A complete answer lists every line of the entries below where the string "规定应该从父元素继承" appears.

*** Data for the task ***

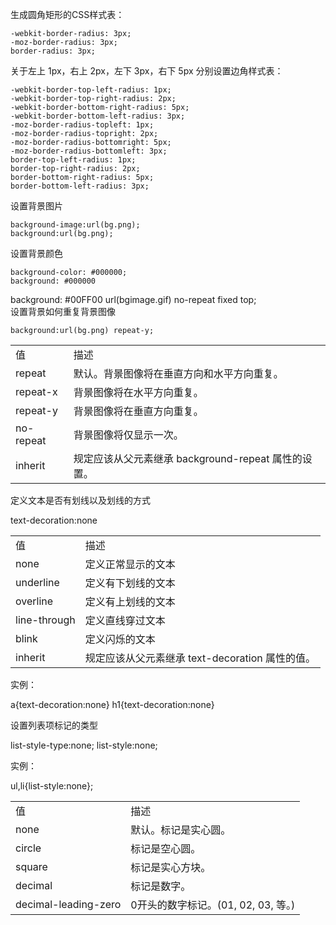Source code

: 生成圆角矩形的CSS样式表：

    -webkit-border-radius: 3px;
    -moz-border-radius: 3px;
    border-radius: 3px;

关于左上 1px，右上 2px，左下 3px，右下 5px 分别设置边角样式表：

    -webkit-border-top-left-radius: 1px;
    -webkit-border-top-right-radius: 2px;
    -webkit-border-bottom-right-radius: 5px;
    -webkit-border-bottom-left-radius: 3px;
    -moz-border-radius-topleft: 1px;
    -moz-border-radius-topright: 2px;
    -moz-border-radius-bottomright: 5px;
    -moz-border-radius-bottomleft: 3px;
    border-top-left-radius: 1px;
    border-top-right-radius: 2px;
    border-bottom-right-radius: 5px;
    border-bottom-left-radius: 3px;

设置背景图片

    background-image:url(bg.png);
    background:url(bg.png);

设置背景颜色

    background-color: #000000;
    background: #000000

background: #00FF00 url(bgimage.gif) no-repeat fixed top;   
设置背景如何重复背景图像   

    background:url(bg.png) repeat-y;

<table>
<tr><td>值</td><td>描述</td></tr>
<tr><td>repeat</td><td>默认。背景图像将在垂直方向和水平方向重复。</td></tr>
<tr><td>repeat-x</td><td>背景图像将在水平方向重复。</td></tr>
<tr><td>repeat-y</td><td>背景图像将在垂直方向重复。</td></tr>
<tr><td>no-repeat</td><td>背景图像将仅显示一次。</td></tr>
<tr><td>inherit</td><td>规定应该从父元素继承 background-repeat 属性的设置。</td></tr>
</table>

定义文本是否有划线以及划线的方式

text-decoration:none

<table>
<tr><td>值</td><td>描述</td></tr>
<tr><td>none</td><td>定义正常显示的文本</td></tr>
<tr><td>underline</td><td>定义有下划线的文本</td></tr>
<tr><td>overline</td><td>定义有上划线的文本</td></tr>
<tr><td>line-through</td><td>定义直线穿过文本</td></tr>
<tr><td>blink</td><td>定义闪烁的文本</td></tr>
<tr><td>inherit</td><td>规定应该从父元素继承 text-decoration 属性的值。</td></tr>
</table>

实例：

a{text-decoration:none}
h1{text-decoration:none}

设置列表项标记的类型

list-style-type:none;
list-style:none;

实例：

ul,li{list-style:none};

<table>
<tr><td>值</td><td>描述</td></tr>
<tr><td>none</td><td>默认。标记是实心圆。</td></tr>
<tr><td>circle</td><td>标记是空心圆。</td></tr>
<tr><td>square</td><td>标记是实心方块。</td></tr>
<tr><td>decimal</td><td>标记是数字。</td></tr>
<tr><td>decimal-leading-zero</td><td>0开头的数字标记。(01, 02, 03, 等。)</td></tr>
</table>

*** End of Data for the task ***

▶ **Solution to this task**:
<tr><td>inherit</td><td>规定应该从父元素继承 background-repeat 属性的设置。</td></tr>
<tr><td>inherit</td><td>规定应该从父元素继承 text-decoration 属性的值。</td></tr>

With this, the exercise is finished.